My definition of time management is doing things, for the right reason, at the right time and in the right way. The time management skills listed below are fundemental in achieving this.
Time management skills
Time Management skill 1 – Goal setting
Goals are the fuel in the furnace of achievement. – Brian Tracy, Eat that Frog
We need to be doing things for the right reason, and that means setting goals. Every task should be linked to goals and objectives, whether they are short term, medium or long term.
We should always be asking ourselves the question. Is what I’m doing or about to do, getting me closer to my goals and objectives? If it’s not, then why are you doing it? It may be a case that it must be done and you must do it. If that’s the case, just be aware that doing it isn’t getting you to where you wish to be.
Remember though that setting achievement goals are only one of three types of goals we should be setting. The others being preservation and elimination goals. Read more about setting these types of goals here.
Time Management skill 2 – Prioritising
Things which matter most must never be at the mercy of things which matter least. – Goethe
Once we have set goals and know why we are doing things. We need to make sure that we are doing them at the right time. This means prioritising tasks. By prioritising tasks, you will always be focusing on the tasks that are the most important at that moment in time.
In the book How to Think and Act Like a Chief Executive the author C.Ray Johnson states the importance of prioritising. He says “Prioritizing is the answer to time management problems – not computers, efficiency experts, or matrix scheduling. You do not need to do work faster or to eliminate gaps in productivity to make better use of your time. You need to spend more time on the right things…”
When it comes to prioritising your workload, it’s worth keeping the Pareto principle, (better known as the 80/20 rule) in mind. In time management terms, it means that 20% of your tasks will bring you 80% of your results. So, you shouldn’t be doing any tasks in the 80% until you’ve done those in the 20%.
One of the more well-known prioritisation techniques is the Eisenhower model. Made famous by Stephen Covey in his book First things First. The model says that you can place tasks in one of four boxes depending on the urgency and importance of a task. Many of our tasks may seem equally urgent and important. However, on closer inspection you may discover that many of the tasks we class as urgent are not important. Whilst, things that are most important for us, like spending time with family and on hobbies, often are not urgent. Another way of prioritising tasks is according to the amount of effort that is required to complete them and the impact that they will have.
Many people spend most of their time on big projects or tasks which may be high impact, but they are also high effort. It may be worth spending a few moments identifying tasks which give you quick wins. These tasks are low effort and high impact and can help you to maximize your productivity.

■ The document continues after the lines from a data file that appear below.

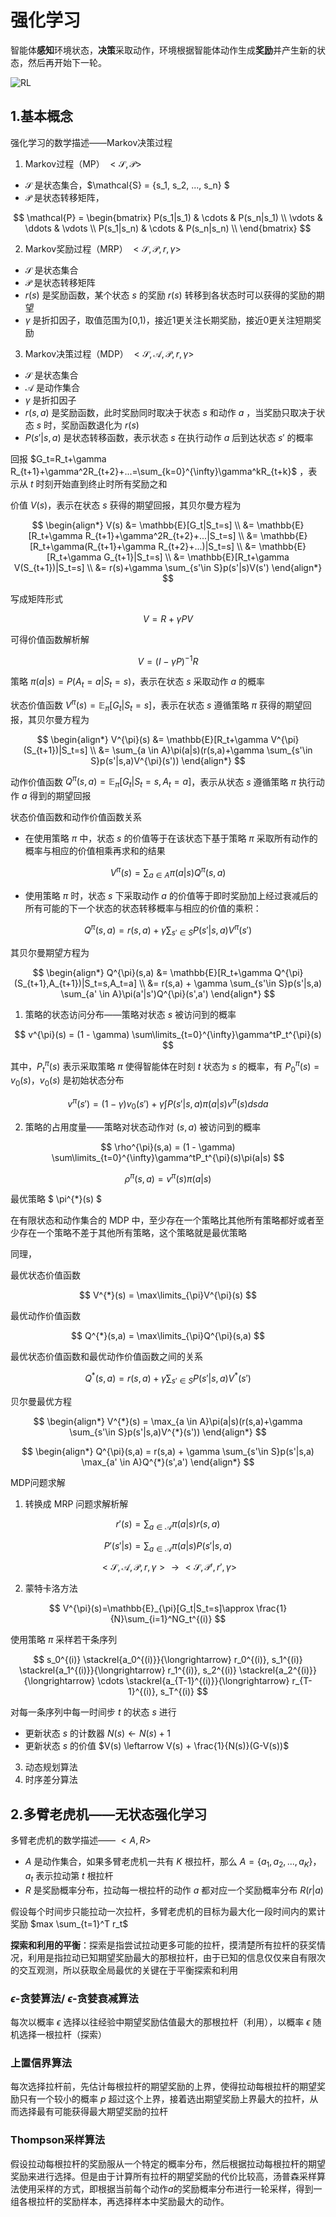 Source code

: # 强化学习

智能体**感知**环境状态，**决策**采取动作，环境根据智能体动作生成**奖励**并产生新的状态，然后再开始下一轮。

![RL](./img/rl.png "RL")

## 1.基本概念

强化学习的数学描述——Markov决策过程

1. Markov过程（MP） $<\mathcal{S},\mathcal{P}>$

- $\mathcal{S}$ 是状态集合，$\mathcal{S} = \{s_1, s_2, ..., s_n\} $
- $\mathcal{P}$ 是状态转移矩阵，

$$
\mathcal{P} = 
\begin{bmatrix}
P(s_1|s_1) & \cdots & P(s_n|s_1) \\
\vdots & \ddots & \vdots \\
P(s_1|s_n) & \cdots & P(s_n|s_n) \\
\end{bmatrix}
$$

2.  Markov奖励过程（MRP） $<\mathcal{S},\mathcal{P},r,\gamma>$

- $\mathcal{S}$ 是状态集合
- $\mathcal{P}$ 是状态转移矩阵
- $r(s)$ 是奖励函数，某个状态 $s$ 的奖励 $r(s)$ 转移到各状态时可以获得的奖励的期望
- $\gamma$ 是折扣因子，取值范围为[0,1)，接近1更关注长期奖励，接近0更关注短期奖励

3.  Markov决策过程（MDP） $<\mathcal{S},\mathcal{A},\mathcal{P},r,\gamma>$

- $\mathcal{S}$ 是状态集合
- $\mathcal{A}$ 是动作集合
- $\gamma$ 是折扣因子
- $r(s,a)$ 是奖励函数，此时奖励同时取决于状态 $s$ 和动作 $a$ ，当奖励只取决于状态 $s$ 时，奖励函数退化为 $r(s)$
- $P(s'|s,a)$ 是状态转移函数，表示状态 $s$ 在执行动作 $a$ 后到达状态 $s'$ 的概率

回报 $G_t=R_t+\gamma R_{t+1}+\gamma^2R_{t+2}+...=\sum_{k=0}^{\infty}\gamma^kR_{t+k}$ ，表示从 $t$ 时刻开始直到终止时所有奖励之和

价值 $V(s)$，表示在状态 $s$ 获得的期望回报，其贝尔曼方程为

$$
\begin{align*}
V(s)
&= \mathbb{E}[G_t|S_t=s] \\
&= \mathbb{E}[R_t+\gamma R_{t+1}+\gamma^2R_{t+2}+...|S_t=s] \\
&= \mathbb{E}[R_t+\gamma(R_{t+1}+\gamma R_{t+2}+...)|S_t=s] \\
&= \mathbb{E}[R_t+\gamma G_{t+1}|S_t=s] \\
&= \mathbb{E}[R_t+\gamma V(S_{t+1})|S_t=s] \\
&= r(s)+\gamma \sum_{s'\in S}p(s'|s)V(s')
\end{align*}
$$

写成矩阵形式

$$V=R+\gamma PV$$

可得价值函数解析解

$$V=(I-\gamma P)^{-1}R$$

策略 $\pi(a|s)=P(A_t=a|S_t=s)$，表示在状态 $s$ 采取动作 $a$ 的概率

状态价值函数 $V^{\pi}(s)=\mathbb{E}_{\pi}[G_t|S_t=s]$，表示在状态 $s$ 遵循策略 $\pi$ 获得的期望回报，其贝尔曼方程为

$$
\begin{align*}
V^{\pi}(s)
&= \mathbb{E}[R_t+\gamma V^{\pi}(S_{t+1})|S_t=s] \\
&= \sum_{a \in A}\pi(a|s)(r(s,a)+\gamma \sum_{s'\in S}p(s'|s,a)V^{\pi}(s'))
\end{align*}
$$

动作价值函数 $Q^{\pi}(s,a)=\mathbb{E}_{\pi}[G_t|S_t=s,A_t=a]$，表示从状态 $s$ 遵循策略 $\pi$ 执行动作 $a$ 得到的期望回报

状态价值函数和动作价值函数关系

- 在使用策略 $\pi$ 中，状态 $s$ 的价值等于在该状态下基于策略 $\pi$ 采取所有动作的概率与相应的价值相乘再求和的结果

$$V^{\pi}(s)=\sum_{a \in A}\pi(a|s)Q^{\pi}(s,a)$$

- 使用策略 $\pi$ 时，状态 $s$ 下采取动作 $a$ 的价值等于即时奖励加上经过衰减后的所有可能的下一个状态的状态转移概率与相应的价值的乘积：

$$Q^{\pi}(s,a)=r(s,a)+\gamma\sum_{s'\in{S}}P(s'|s,a)V^{\pi}(s')$$

其贝尔曼期望方程为

$$
\begin{align*}
Q^{\pi}(s,a)
&= \mathbb{E}[R_t+\gamma Q^{\pi}(S_{t+1},A_{t+1})|S_t=s,A_t=a] \\
&= r(s,a) + \gamma \sum_{s'\in S}p(s'|s,a) \sum_{a' \in A}\pi(a'|s')Q^{\pi}(s',a')
\end{align*}
$$

1. 策略的状态访问分布——策略对状态 $s$ 被访问到的概率

$$ v^{\pi}(s) = (1 - \gamma) \sum\limits_{t=0}^{\infty}\gamma^tP_t^{\pi}(s) $$

其中，$P_t^{\pi}(s)$ 表示采取策略 ${\pi}$ 使得智能体在时刻 $t$ 状态为 $s$ 的概率，有 $P_0^{\pi}(s) = v_0(s)$，$v_0(s)$ 是初始状态分布

$$ v^{\pi}(s') = (1 - \gamma)v_0(s') + \gamma \int{P(s'|s,a)\pi(a|s)v^{\pi}(s)dsda} $$

2. 策略的占用度量——策略对状态动作对 $(s,a)$ 被访问到的概率

$$ \rho^{\pi}(s,a) = (1 - \gamma) \sum\limits_{t=0}^{\infty}\gamma^tP_t^{\pi}(s)\pi(a|s) $$

$$ \rho^{\pi}(s,a) = v^{\pi}(s) \pi(a|s) $$

最优策略 $ \pi^{*}(s) $

在有限状态和动作集合的 MDP 中，至少存在一个策略比其他所有策略都好或者至少存在一个策略不差于其他所有策略，这个策略就是最优策略

同理，

最优状态价值函数

$$
V^{*}(s) = \max\limits_{\pi}V^{\pi}(s)
$$

最优动作价值函数

$$
Q^{*}(s,a) = \max\limits_{\pi}Q^{\pi}(s,a)
$$

最优状态价值函数和最优动作价值函数之间的关系

$$Q^{*}(s,a)=r(s,a)+\gamma\sum_{s'\in{S}}P(s'|s,a)V^{*}(s')$$

贝尔曼最优方程

$$
\begin{align*}
V^{*}(s)
= \max_{a \in A}\pi(a|s)(r(s,a)+\gamma \sum_{s'\in S}p(s'|s,a)V^{*}(s'))
\end{align*}
$$

$$
\begin{align*}
Q^{\pi}(s,a)
= r(s,a) + \gamma \sum_{s'\in S}p(s'|s,a) \max_{a' \in A}Q^{*}(s',a')
\end{align*}
$$


MDP问题求解

1. 转换成 MRP 问题求解析解

$$
r'(s) = \sum_{a \in \mathcal{A}} \pi(a|s)r(s,a)
$$

$$
P'(s'|s) = \sum_{a \in \mathcal{A}} \pi(a|s)P(s'|s,a)
$$

$$ <\mathcal{S},\mathcal{A},\mathcal{P},r,\gamma> \rightarrow <\mathcal{S},\mathcal{P}',r',\gamma> $$

2. 蒙特卡洛方法

$$
V^{\pi}(s)=\mathbb{E}_{\pi}[G_t|S_t=s]\approx
\frac{1}{N}\sum_{i=1}^NG_t^{(i)}
$$

使用策略 $\pi$ 采样若干条序列

$$ s_0^{(i)} \stackrel{a_0^{(i)}}{\longrightarrow} r_0^{(i)}, s_1^{(i)} \stackrel{a_1^{(i)}}{\longrightarrow} r_1^{(i)}, s_2^{(i)} \stackrel{a_2^{(i)}}{\longrightarrow} \cdots \stackrel{a_{T-1}^{(i)}}{\longrightarrow} r_{T-1}^{(i)}, s_T^{(i)} $$

对每一条序列中每一时间步 $t$ 的状态 $s$ 进行

- 更新状态 $s$ 的计数器 $N(s) \leftarrow N(s) + 1$
- 更新状态 $s$ 的价值 $V(s) \leftarrow V(s) + \frac{1}{N(s)}(G-V(s))$

3. 动态规划算法
4. 时序差分算法

## 2.多臂老虎机——无状态强化学习

多臂老虎机的数学描述—— $<A,R>$

- $A$ 是动作集合，如果多臂老虎机一共有 $K$ 根拉杆，那么 $A=\{a_1,a_2,...,a_K\}$， $a_t$ 表示拉动第 $t$ 根拉杆
- $R$ 是奖励概率分布，拉动每一根拉杆的动作 $a$ 都对应一个奖励概率分布 $R(r|a)$

假设每个时间步只能拉动一次拉杆，多臂老虎机的目标为最大化一段时间内的累计奖励 $max \sum_{t=1}^T r_t$

**探索和利用的平衡**：探索是指尝试拉动更多可能的拉杆，摸清楚所有拉杆的获奖情况，利用是指拉动已知期望奖励最大的那根拉杆，由于已知的信息仅仅来自有限次的交互观测，所以获取全局最优的关键在于平衡探索和利用

### $\epsilon$-贪婪算法/ $\epsilon$-贪婪衰减算法

每次以概率 $\epsilon$ 选择以往经验中期望奖励估值最大的那根拉杆（利用），以概率 $\epsilon$ 随机选择一根拉杆（探索）

### 上置信界算法

每次选择拉杆前，先估计每根拉杆的期望奖励的上界，使得拉动每根拉杆的期望奖励只有一个较小的概率 $p$ 超过这个上界，接着选出期望奖励上界最大的拉杆，从而选择最有可能获得最大期望奖励的拉杆

### Thompson采样算法

假设拉动每根拉杆的奖励服从一个特定的概率分布，然后根据拉动每根拉杆的期望奖励来进行选择。但是由于计算所有拉杆的期望奖励的代价比较高，汤普森采样算法使用采样的方式，即根据当前每个动作$a$的奖励概率分布进行一轮采样，得到一组各根拉杆的奖励样本，再选择样本中奖励最大的动作。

Time Management skill 3 – Being Organised
For every minute spent in organizing, an hour is earned. – Benjamin Franklin
So far, we have explored the Time management skills of goal setting and prioritisation. Now we come to the vital third time management skill, that of organising. In time management terms this skill is about doing things in the right way.
Far too many people waste time due to a lack of organisation. They jump around from one task to another and back again, never really completing anything. A prime example is managing things like email and phone calls. In many instances your lack of organisation is inadvertently giving other people permission to manage your time for you.
Try to organise like tasks together. Do you have lots of calls to return, do them at a set time and altogether. If the person you’re trying to contact isn’t there. Don’t leave a message asking them to call you back. Instead state what you need to talk about and give them the time that you’ll call back. 90% of the time they will be waiting for your call.
Deal with your emails at set times of the day, answer them all together in one batch. Use a filing system for your emails that works for you. Nn average we spend an hour a day searching for things that have been filed incorrectly. Keep your desk and office organised and tidy so that you know where everything is.